#### RECORDS SHOWN ####
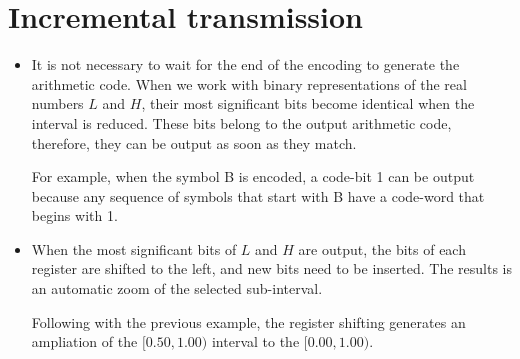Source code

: \section{Incremental transmission}
\begin{itemize}
\item
  It is not necessary to wait for the end of the encoding to generate
  the arithmetic code. When we work with binary representations of the
  real numbers \(L\) and \(H\), their most significant bits become
  identical when the interval is reduced. These bits belong to the
  output arithmetic code, therefore, they can be output as soon as they
  match.

  For example, when the symbol B is encoded, a code-bit 1 can be output
  because any sequence of symbols that start with B have a code-word
  that begins with 1.
\item
  When the most significant bits of \(L\) and \(H\) are output, the bits
  of each register are shifted to the left, and new bits need to be
  inserted. The results is an automatic zoom of the selected
  sub-interval.

  Following with the previous example, the register shifting generates
  an ampliation of the \([0.50,1.00)\) interval to the \([0.00,1.00)\).
\end{itemize}


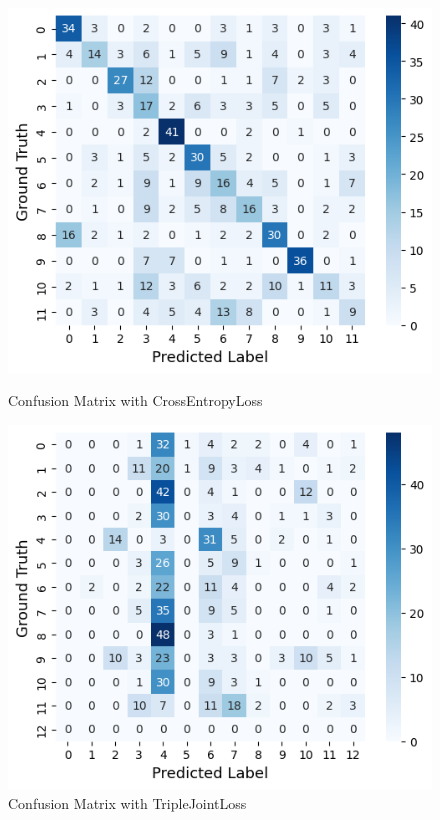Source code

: \documentclass[dvipdfmx]{article}
\begin{document}
\begin{figure}[htbp]
    \begin{minipage}[c]{0.5\hsize}
      \centering
      \includegraphics[width=\linewidth]{./img/conf_crossentropy.png}
      \caption{Confusion Matrix with CrossEntropyLoss}
    \end{minipage}
    \begin{minipage}[c]{0.5\hsize}
      \centering
      \includegraphics[width=\linewidth]{./img/conf_TJL.png}
      \caption{Confusion Matrix with TripleJointLoss}
    \end{minipage}
  \end{figure}
\end{document}
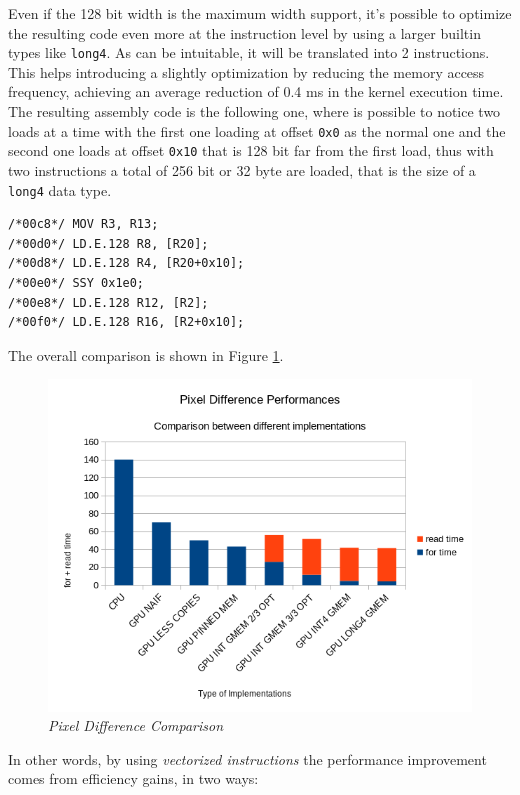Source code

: \documentclass[paper=a4, fontsize=10pt]{scrartcl}	%
\begin{document}
	Even if the 128 bit width is the maximum width support, it's possible to optimize the resulting code even more at the instruction level by using a larger builtin types like \texttt{long4}. As can be intuitable, it will be translated into 2 instructions. This helps introducing a slightly optimization by reducing the memory access frequency, achieving an average reduction of 0.4 ms in the kernel execution time.\\

	The resulting assembly code is the following one, where is possible to notice two loads at a time with the first one loading at offset \texttt{0x0} as the normal one and the second one loads at offset \texttt{0x10} that is 128 bit far from the first load, thus with two instructions a total of 256 bit or 32 byte are loaded, that is the size of a \texttt{long4} data type.
	
	\begin{lstlisting}[style=CStyle]
/*00c8*/ MOV R3, R13;
/*00d0*/ LD.E.128 R8, [R20];
/*00d8*/ LD.E.128 R4, [R20+0x10];
/*00e0*/ SSY 0x1e0;
/*00e8*/ LD.E.128 R12, [R2];
/*00f0*/ LD.E.128 R16, [R2+0x10]; \end{lstlisting}
	
	The overall comparison is shown in Figure \ref{fig:chart6}.

	\begin{figure}[H]
		\centering
		\includegraphics[width=0.9\linewidth]{images/chart6.png}
		\caption{\textit{Pixel Difference Comparison}}
		\label{fig:chart6}
	\end{figure}

	In other words, by using \textit{vectorized instructions} the performance improvement comes from efficiency gains, in two ways:
\end{document}
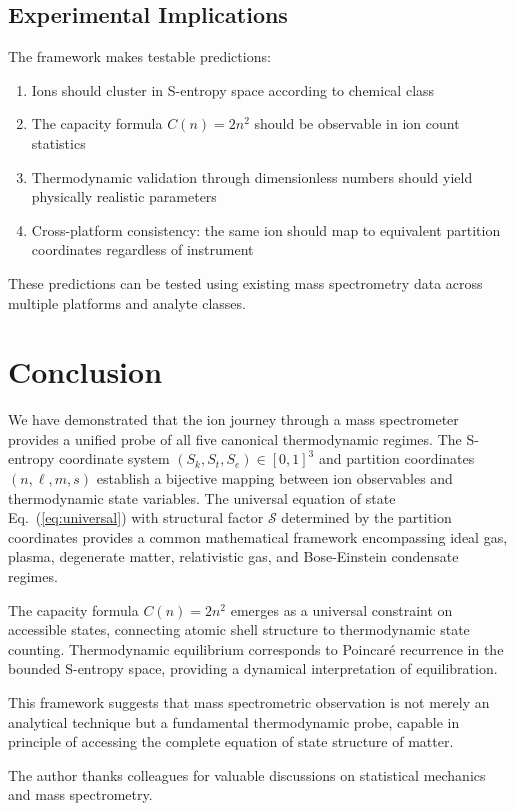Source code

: \documentclass[twocolumn,aps,prd,superscriptaddress,nofootinbib]{revtex4-2}
\newcommand{\Sk}{S_k}
\newcommand{\St}{S_t}
\newcommand{\Se}{S_e}
\begin{document}
\subsection{Experimental Implications}

The framework makes testable predictions:
\begin{enumerate}
    \item Ions should cluster in S-entropy space according to chemical class
    \item The capacity formula $C(n) = 2n^2$ should be observable in ion count statistics
    \item Thermodynamic validation through dimensionless numbers should yield physically realistic parameters
    \item Cross-platform consistency: the same ion should map to equivalent partition coordinates regardless of instrument
\end{enumerate}

These predictions can be tested using existing mass spectrometry data across multiple platforms and analyte classes.

\section{Conclusion}

We have demonstrated that the ion journey through a mass spectrometer provides a unified probe of all five canonical thermodynamic regimes. The S-entropy coordinate system $(\Sk, \St, \Se) \in [0,1]^3$ and partition coordinates $(n, \ell, m, s)$ establish a bijective mapping between ion observables and thermodynamic state variables. The universal equation of state Eq.~(\ref{eq:universal}) with structural factor $\mathcal{S}$ determined by the partition coordinates provides a common mathematical framework encompassing ideal gas, plasma, degenerate matter, relativistic gas, and Bose-Einstein condensate regimes.

The capacity formula $C(n) = 2n^2$ emerges as a universal constraint on accessible states, connecting atomic shell structure to thermodynamic state counting. Thermodynamic equilibrium corresponds to Poincar\'{e} recurrence in the bounded S-entropy space, providing a dynamical interpretation of equilibration.

This framework suggests that mass spectrometric observation is not merely an analytical technique but a fundamental thermodynamic probe, capable in principle of accessing the complete equation of state structure of matter.

\begin{acknowledgments}
The author thanks colleagues for valuable discussions on statistical mechanics and mass spectrometry.
\end{acknowledgments}


\end{document}
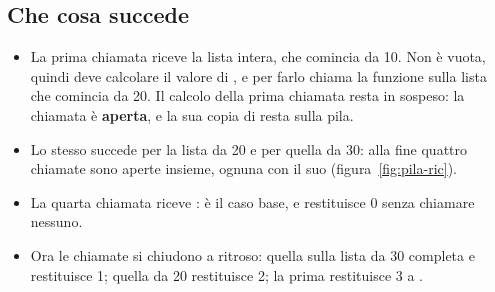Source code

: \subsection{Che cosa succede}

\begin{itemize}
  \item La prima chiamata riceve la lista intera, che comincia da 10. Non è
        vuota, quindi deve calcolare il valore di
        , e per farlo chiama la funzione
        sulla lista che comincia da 20. Il
        calcolo della prima chiamata resta in sospeso: la chiamata è
        \textbf{aperta}, e la sua copia di  resta sulla pila.
  \item Lo stesso succede per la lista da 20 e per quella da 30: alla fine
        quattro chiamate sono aperte insieme, ognuna con il suo 
        (figura~\ref{fig:pila-ric}).
  \item La quarta chiamata riceve : è il caso base, e restituisce
        0 senza chiamare nessuno.
  \item Ora le chiamate si chiudono a ritroso: quella sulla lista da 30
        completa  e restituisce 1; quella da 20 restituisce 2; la
        prima restituisce 3 a .
\end{itemize}

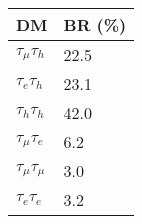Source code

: \documentclass{article}
\begin{document}
\begin{table}[]
  \begin{tabular}{>{\raggedleft\arraybackslash}p{0.6cm}|p{1.2cm}}
    DM             &  BR (\%) \\ \cline{1-2}
    $\tau_{\mu}\tau_{h}$   & 22.5  \\
    $\tau_{e}\tau_{h}$     & 23.1  \\
    $\tau_{h}\tau_{h}$     & 42.0  \\
    $\tau_{\mu}\tau_{e}$   & 6.2   \\
    $\tau_{\mu}\tau_{\mu}$ & 3.0   \\
    $\tau_{e}\tau_{e}$     & 3.2   \\
  \end{tabular}
\end{table}
\end{document}
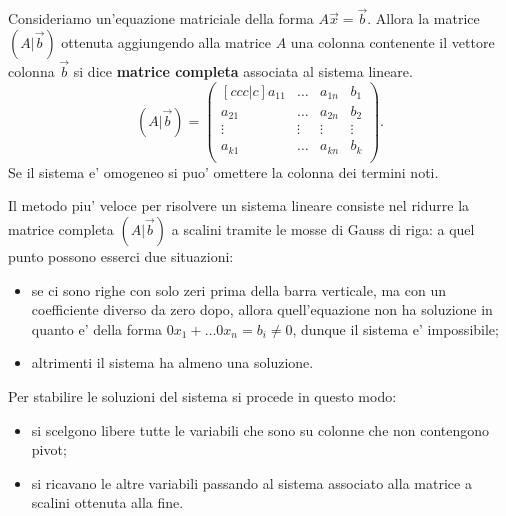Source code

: \begin{definition}
    Consideriamo un'equazione matriciale della forma $A\vec{x} = \vec b$. Allora la matrice $(A|\vec b)$ ottenuta aggiungendo alla matrice $A$ una colonna contenente il vettore colonna $\vec b$ si dice \textbf{matrice completa} associata al sistema lineare.
    \begin{equation}
        (A|\vec b) = \begin{pmatrix}[ccc|c]
            a_{11} & \dots & a_{1n} & b_1\\
            a_{21} & \dots & a_{2n} & b_2\\
            \vdots & \vdots& \vdots & \vdots\\
            a_{k1} & \dots & a_{kn} & b_k\\
        \end{pmatrix}.
    \end{equation}
    Se il sistema e' omogeneo si puo' omettere la colonna dei termini noti.
\end{definition}


Il metodo piu' veloce per risolvere un sistema lineare consiste nel ridurre la matrice completa $(A|\vec b)$ a scalini tramite le mosse di Gauss di riga: a quel punto possono esserci due situazioni:
\begin{itemize}
    \item se ci sono righe con solo zeri prima della barra verticale, ma con un coefficiente diverso da zero dopo, allora quell'equazione non ha soluzione in quanto e' della forma $0x_1 + \dots 0x_n = b_i \neq 0$, dunque il sistema e' impossibile;
    \item altrimenti il sistema ha almeno una soluzione.
\end{itemize}
Per stabilire le soluzioni del sistema si procede in questo modo:
\begin{itemize}
    \item si scelgono libere tutte le variabili che sono su colonne che non contengono pivot;
    \item si ricavano le altre variabili passando al sistema associato alla matrice a scalini ottenuta alla fine.
\end{itemize}

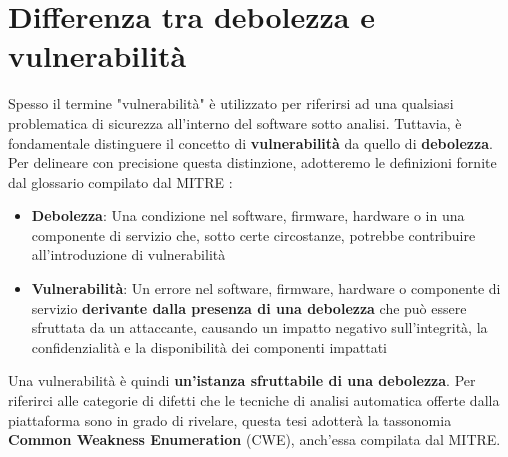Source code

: \documentclass[../main.tex]{subfiles}
\begin{document}
\section{Differenza tra debolezza e vulnerabilità}
Spesso il termine "vulnerabilità" è utilizzato per riferirsi ad una qualsiasi problematica di sicurezza all'interno del software sotto analisi.
Tuttavia, è fondamentale distinguere il concetto di \textbf{vulnerabilità} da quello di \textbf{debolezza}.
Per delineare con precisione questa distinzione, adotteremo le definizioni fornite dal glossario compilato dal MITRE \cite{mitre_glossary}:
\begin{itemize}
    \item \textbf{Debolezza}: Una condizione nel software, firmware, hardware o in una componente di servizio che, sotto certe circostanze, potrebbe contribuire all'introduzione di vulnerabilità
    \item \textbf{Vulnerabilità}: Un errore nel software, firmware, hardware o componente di servizio \textbf{derivante dalla presenza di una debolezza} che può essere sfruttata da un attaccante, causando un impatto negativo sull'integrità, la confidenzialità e la disponibilità dei componenti impattati
\end{itemize}
Una vulnerabilità è quindi \textbf{un'istanza sfruttabile di una debolezza}.
Per riferirci alle categorie di difetti che le tecniche di analisi automatica offerte dalla piattaforma sono in grado di rivelare, questa tesi adotterà la tassonomia \textbf{Common Weakness Enumeration} (CWE), anch'essa compilata dal MITRE.
\end{document}
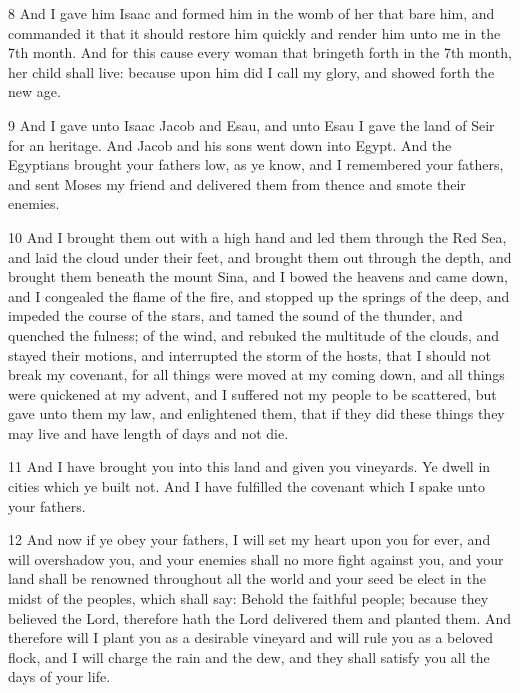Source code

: \par 8 And I gave him Isaac and formed him in the womb of her that bare him, and commanded it that it should restore him quickly and render him unto me in the 7th month. And for this cause every woman that bringeth forth in the 7th month, her child shall live: because upon him did I call my glory, and showed forth the new age. 

\par 9 And I gave unto Isaac Jacob and Esau, and unto Esau I gave the land of Seir for an heritage. And Jacob and his sons went down into Egypt. And the Egyptians brought your fathers low, as ye know, and I remembered your fathers, and sent Moses my friend and delivered them from thence and smote their enemies.

\par 10 And I brought them out with a high hand and led them through the Red Sea, and laid the cloud under their feet, and brought them out through the depth, and brought them beneath the mount Sina, and I bowed the heavens and came down, and I congealed the flame of the fire, and stopped up the springs of the deep, and impeded the course of the stars, and tamed the sound of the thunder, and quenched the fulness; of the wind, and rebuked the multitude of the clouds, and stayed their motions, and interrupted the storm of the hosts, that I should not break my covenant, for all things were moved at my coming down, and all things were quickened at my advent, and I suffered not my people to be scattered, but gave unto them my law, and enlightened them, that if they did these things they may live and have length of days and not die. 

\par 11 And I have brought you into this land and given you vineyards. Ye dwell in cities which ye built not. And I have fulfilled the covenant which I spake unto your fathers.

\par 12 And now if ye obey your fathers, I will set my heart upon you for ever, and will overshadow you, and your enemies shall no more fight against you, and your land shall be renowned throughout all the world and your seed be elect in the midst of the peoples, which shall say: Behold the faithful people; because they believed the Lord, therefore hath the Lord delivered them and planted them. And therefore will I plant you as a desirable vineyard and will rule you as a beloved flock, and I will charge the rain and the dew, and they shall satisfy you all the days of your life.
####
EXERCISE GOAL:
Reproduce the listing above from the line that holds "Spesso il termine" through the line that holds "the new age.", both included, with the pictures left out.

SOLUTION FOR THIS PROBLEM:
Spesso il termine "vulnerabilità" è utilizzato per riferirsi ad una qualsiasi problematica di sicurezza all'interno del software sotto analisi.
Tuttavia, è fondamentale distinguere il concetto di \textbf{vulnerabilità} da quello di \textbf{debolezza}.
Per delineare con precisione questa distinzione, adotteremo le definizioni fornite dal glossario compilato dal MITRE \cite{mitre_glossary}:
\begin{itemize}
    \item \textbf{Debolezza}: Una condizione nel software, firmware, hardware o in una componente di servizio che, sotto certe circostanze, potrebbe contribuire all'introduzione di vulnerabilità
    \item \textbf{Vulnerabilità}: Un errore nel software, firmware, hardware o componente di servizio \textbf{derivante dalla presenza di una debolezza} che può essere sfruttata da un attaccante, causando un impatto negativo sull'integrità, la confidenzialità e la disponibilità dei componenti impattati
\end{itemize}
Una vulnerabilità è quindi \textbf{un'istanza sfruttabile di una debolezza}.
Per riferirci alle categorie di difetti che le tecniche di analisi automatica offerte dalla piattaforma sono in grado di rivelare, questa tesi adotterà la tassonomia \textbf{Common Weakness Enumeration} (CWE), anch'essa compilata dal MITRE.
\end{document}
Source code

: \par 8 And I gave him Isaac and formed him in the womb of her that bare him, and commanded it that it should restore him quickly and render him unto me in the 7th month. And for this cause every woman that bringeth forth in the 7th month, her child shall live: because upon him did I call my glory, and showed forth the new age. 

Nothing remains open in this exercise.